What this task involves
Could you show all lines in the entries below that contain the string "settings"?

╭─ Input data

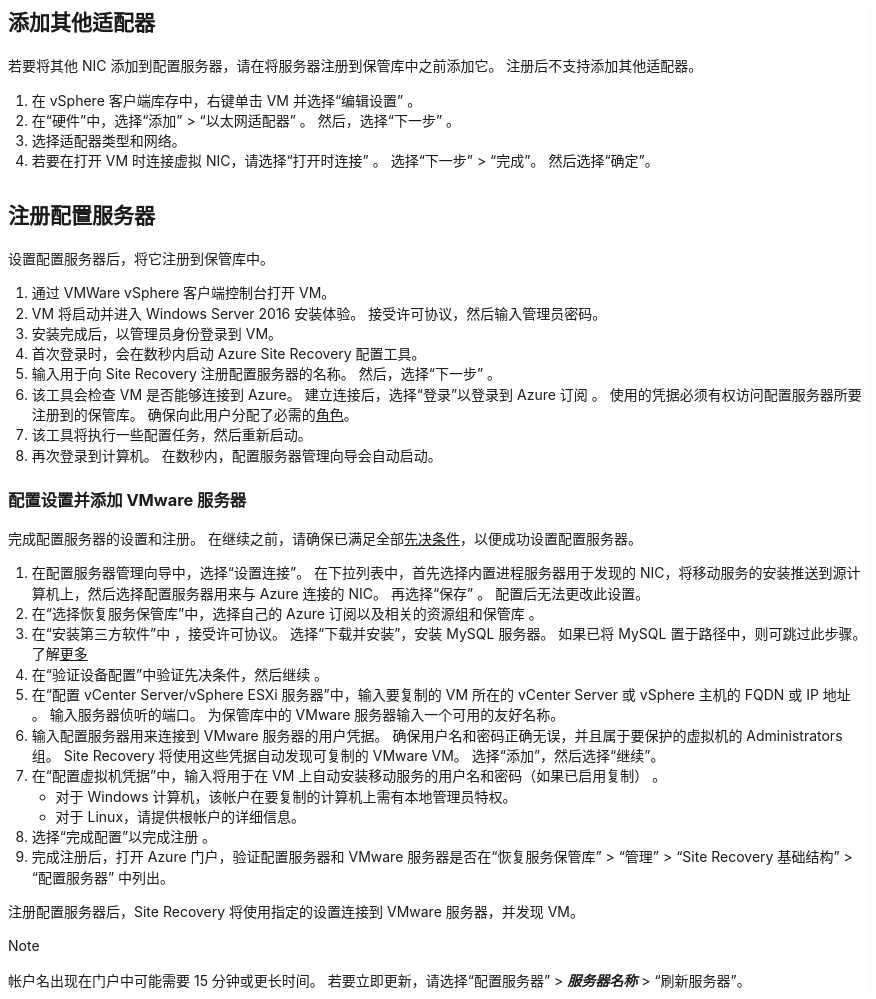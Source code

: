 ## <a name="add-an-additional-adapter"></a>添加其他适配器

若要将其他 NIC 添加到配置服务器，请在将服务器注册到保管库中之前添加它。 注册后不支持添加其他适配器。

1. 在 vSphere 客户端库存中，右键单击 VM 并选择“编辑设置”  。
2. 在“硬件”中，选择“添加” > “以太网适配器”    。 然后，选择“下一步”  。
3. 选择适配器类型和网络。
4. 若要在打开 VM 时连接虚拟 NIC，请选择“打开时连接”  。 选择“下一步”   >   “完成”。 然后选择“确定”。 


## <a name="register-the-configuration-server"></a>注册配置服务器

设置配置服务器后，将它注册到保管库中。

1. 通过 VMWare vSphere 客户端控制台打开 VM。
2. VM 将启动并进入 Windows Server 2016 安装体验。 接受许可协议，然后输入管理员密码。
3. 安装完成后，以管理员身份登录到 VM。
4. 首次登录时，会在数秒内启动 Azure Site Recovery 配置工具。
5. 输入用于向 Site Recovery 注册配置服务器的名称。 然后，选择“下一步”  。
6. 该工具会检查 VM 是否能够连接到 Azure。 建立连接后，选择“登录”以登录到 Azure 订阅  。 使用的凭据必须有权访问配置服务器所要注册到的保管库。 确保向此用户分配了必需的[角色](vmware-azure-deploy-configuration-server.md#azure-active-directory-permission-requirements)。
7. 该工具将执行一些配置任务，然后重新启动。
8. 再次登录到计算机。 在数秒内，配置服务器管理向导会自动启动。


### <a name="configure-settings-and-add-the-vmware-server"></a>配置设置并添加 VMware 服务器

完成配置服务器的设置和注册。 在继续之前，请确保已满足全部[先决条件](vmware-azure-deploy-configuration-server.md#prerequisites)，以便成功设置配置服务器。


1. 在配置服务器管理向导中，选择“设置连接”。  在下拉列表中，首先选择内置进程服务器用于发现的 NIC，将移动服务的安装推送到源计算机上，然后选择配置服务器用来与 Azure 连接的 NIC。 再选择“保存”  。 配置后无法更改此设置。
2. 在“选择恢复服务保管库”中，选择自己的 Azure 订阅以及相关的资源组和保管库  。
3. 在“安装第三方软件”中  ，接受许可协议。 选择“下载并安装”，安装 MySQL 服务器。  如果已将 MySQL 置于路径中，则可跳过此步骤。 了解[更多](vmware-azure-deploy-configuration-server.md#configure-settings)
4. 在“验证设备配置”中验证先决条件，然后继续  。
5. 在“配置 vCenter Server/vSphere ESXi 服务器”中，输入要复制的 VM 所在的 vCenter Server 或 vSphere 主机的 FQDN 或 IP 地址  。 输入服务器侦听的端口。 为保管库中的 VMware 服务器输入一个可用的友好名称。
6. 输入配置服务器用来连接到 VMware 服务器的用户凭据。 确保用户名和密码正确无误，并且属于要保护的虚拟机的 Administrators 组。 Site Recovery 将使用这些凭据自动发现可复制的 VMware VM。 选择“添加”，然后选择“继续”。  
7. 在“配置虚拟机凭据”中，输入将用于在 VM 上自动安装移动服务的用户名和密码（如果已启用复制）  。
    - 对于 Windows 计算机，该帐户在要复制的计算机上需有本地管理员特权。
    - 对于 Linux，请提供根帐户的详细信息。
8. 选择“完成配置”以完成注册  。
9. 完成注册后，打开 Azure 门户，验证配置服务器和 VMware 服务器是否在“恢复服务保管库”   > “管理”   > “Site Recovery 基础结构”   > “配置服务器”  中列出。


注册配置服务器后，Site Recovery 将使用指定的设置连接到 VMware 服务器，并发现 VM。

> [!NOTE]
> 帐户名出现在门户中可能需要 15 分钟或更长时间。 若要立即更新，请选择“配置服务器” > ***服务器名称*** > “刷新服务器”。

╰─

Task solution
### <a name="configure-settings-and-add-the-vmware-server"></a>配置设置并添加 VMware 服务器
3. 在“安装第三方软件”中  ，接受许可协议。 选择“下载并安装”，安装 MySQL 服务器。  如果已将 MySQL 置于路径中，则可跳过此步骤。 了解[更多](vmware-azure-deploy-configuration-server.md#configure-settings)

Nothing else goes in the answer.